Excerpts from a dataset
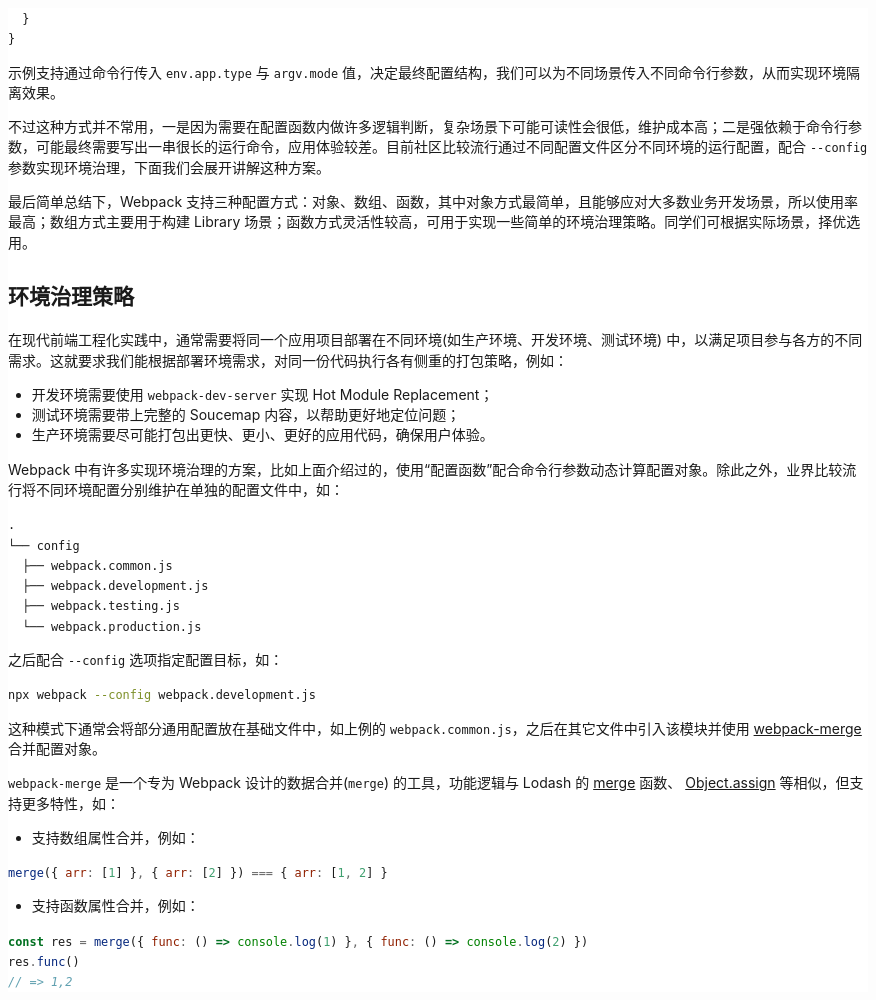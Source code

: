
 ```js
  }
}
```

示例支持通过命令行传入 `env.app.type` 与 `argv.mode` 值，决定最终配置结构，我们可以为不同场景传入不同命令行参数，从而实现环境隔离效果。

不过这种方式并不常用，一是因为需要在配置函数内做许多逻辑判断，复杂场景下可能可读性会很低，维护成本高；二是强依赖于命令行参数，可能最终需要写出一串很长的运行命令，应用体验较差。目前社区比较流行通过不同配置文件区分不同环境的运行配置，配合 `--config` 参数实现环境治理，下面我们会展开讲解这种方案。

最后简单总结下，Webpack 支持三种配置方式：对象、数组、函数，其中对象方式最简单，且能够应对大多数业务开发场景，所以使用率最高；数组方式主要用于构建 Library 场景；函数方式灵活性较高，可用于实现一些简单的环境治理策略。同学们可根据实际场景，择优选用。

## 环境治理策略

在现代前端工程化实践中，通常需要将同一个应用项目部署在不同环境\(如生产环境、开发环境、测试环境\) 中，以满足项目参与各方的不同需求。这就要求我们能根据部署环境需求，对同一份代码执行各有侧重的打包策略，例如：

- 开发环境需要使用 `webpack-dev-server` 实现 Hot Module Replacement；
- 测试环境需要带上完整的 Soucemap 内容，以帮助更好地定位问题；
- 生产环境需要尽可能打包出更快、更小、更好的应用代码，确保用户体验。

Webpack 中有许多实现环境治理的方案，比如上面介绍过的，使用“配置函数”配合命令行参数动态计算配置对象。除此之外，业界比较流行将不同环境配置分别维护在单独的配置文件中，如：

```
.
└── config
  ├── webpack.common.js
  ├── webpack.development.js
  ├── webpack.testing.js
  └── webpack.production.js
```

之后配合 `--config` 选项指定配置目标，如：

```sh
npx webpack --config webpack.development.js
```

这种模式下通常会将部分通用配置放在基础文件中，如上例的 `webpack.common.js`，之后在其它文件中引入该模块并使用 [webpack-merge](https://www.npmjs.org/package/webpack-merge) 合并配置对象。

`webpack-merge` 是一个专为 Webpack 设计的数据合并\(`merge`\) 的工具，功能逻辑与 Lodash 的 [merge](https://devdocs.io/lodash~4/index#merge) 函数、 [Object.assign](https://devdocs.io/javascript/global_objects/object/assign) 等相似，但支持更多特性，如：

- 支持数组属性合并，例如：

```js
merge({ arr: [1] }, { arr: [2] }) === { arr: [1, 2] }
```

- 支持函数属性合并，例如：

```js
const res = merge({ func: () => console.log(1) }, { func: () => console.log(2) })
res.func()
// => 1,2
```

---

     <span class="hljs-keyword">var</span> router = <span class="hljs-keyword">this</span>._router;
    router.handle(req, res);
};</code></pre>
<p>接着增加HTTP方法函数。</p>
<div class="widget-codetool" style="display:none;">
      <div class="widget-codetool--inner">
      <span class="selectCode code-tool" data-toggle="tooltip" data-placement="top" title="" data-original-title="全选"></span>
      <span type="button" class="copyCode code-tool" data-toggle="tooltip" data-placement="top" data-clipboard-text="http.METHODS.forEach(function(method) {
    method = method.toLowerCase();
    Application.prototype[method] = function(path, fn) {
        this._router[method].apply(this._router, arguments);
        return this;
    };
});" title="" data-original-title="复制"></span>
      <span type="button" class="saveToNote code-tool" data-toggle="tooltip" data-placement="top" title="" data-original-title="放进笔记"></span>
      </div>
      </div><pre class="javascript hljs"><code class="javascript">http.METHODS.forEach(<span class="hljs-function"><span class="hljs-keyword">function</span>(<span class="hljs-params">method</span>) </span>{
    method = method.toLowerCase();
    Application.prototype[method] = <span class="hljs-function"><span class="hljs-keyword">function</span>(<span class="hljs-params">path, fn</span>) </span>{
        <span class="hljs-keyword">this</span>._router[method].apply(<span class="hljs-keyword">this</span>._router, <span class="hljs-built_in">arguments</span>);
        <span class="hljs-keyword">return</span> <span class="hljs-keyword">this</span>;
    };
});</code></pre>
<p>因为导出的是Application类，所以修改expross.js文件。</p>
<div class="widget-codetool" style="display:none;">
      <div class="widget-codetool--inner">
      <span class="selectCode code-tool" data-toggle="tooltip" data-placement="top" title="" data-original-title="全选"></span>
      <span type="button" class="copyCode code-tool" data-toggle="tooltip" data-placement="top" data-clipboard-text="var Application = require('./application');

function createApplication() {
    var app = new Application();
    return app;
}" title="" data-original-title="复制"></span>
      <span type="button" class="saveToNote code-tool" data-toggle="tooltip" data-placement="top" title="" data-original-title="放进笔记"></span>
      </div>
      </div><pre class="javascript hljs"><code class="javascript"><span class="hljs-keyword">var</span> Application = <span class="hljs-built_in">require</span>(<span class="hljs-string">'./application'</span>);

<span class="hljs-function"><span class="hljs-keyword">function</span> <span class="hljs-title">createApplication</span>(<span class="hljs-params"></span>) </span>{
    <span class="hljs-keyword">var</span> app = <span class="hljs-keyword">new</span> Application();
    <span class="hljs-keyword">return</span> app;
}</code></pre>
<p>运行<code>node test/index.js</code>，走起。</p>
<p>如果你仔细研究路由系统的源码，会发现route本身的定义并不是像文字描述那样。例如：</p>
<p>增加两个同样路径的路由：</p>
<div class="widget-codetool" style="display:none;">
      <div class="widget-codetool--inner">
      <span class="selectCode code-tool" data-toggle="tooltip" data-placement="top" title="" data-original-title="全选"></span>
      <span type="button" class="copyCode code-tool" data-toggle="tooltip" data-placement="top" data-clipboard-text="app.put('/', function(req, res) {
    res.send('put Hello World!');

Required action
Would you output, from the records above, exactly the run of lines that starts at the line containing "app = <span" and ends at the line containing "res.send('put Hello World!');", and only that run?

Your solution
    <span class="hljs-keyword">var</span> app = <span class="hljs-keyword">new</span> Application();
    <span class="hljs-keyword">return</span> app;
}</code></pre>
<p>运行<code>node test/index.js</code>，走起。</p>
<p>如果你仔细研究路由系统的源码，会发现route本身的定义并不是像文字描述那样。例如：</p>
<p>增加两个同样路径的路由：</p>
<div class="widget-codetool" style="display:none;">
      <div class="widget-codetool--inner">
      <span class="selectCode code-tool" data-toggle="tooltip" data-placement="top" title="" data-original-title="全选"></span>
      <span type="button" class="copyCode code-tool" data-toggle="tooltip" data-placement="top" data-clipboard-text="app.put('/', function(req, res) {
    res.send('put Hello World!');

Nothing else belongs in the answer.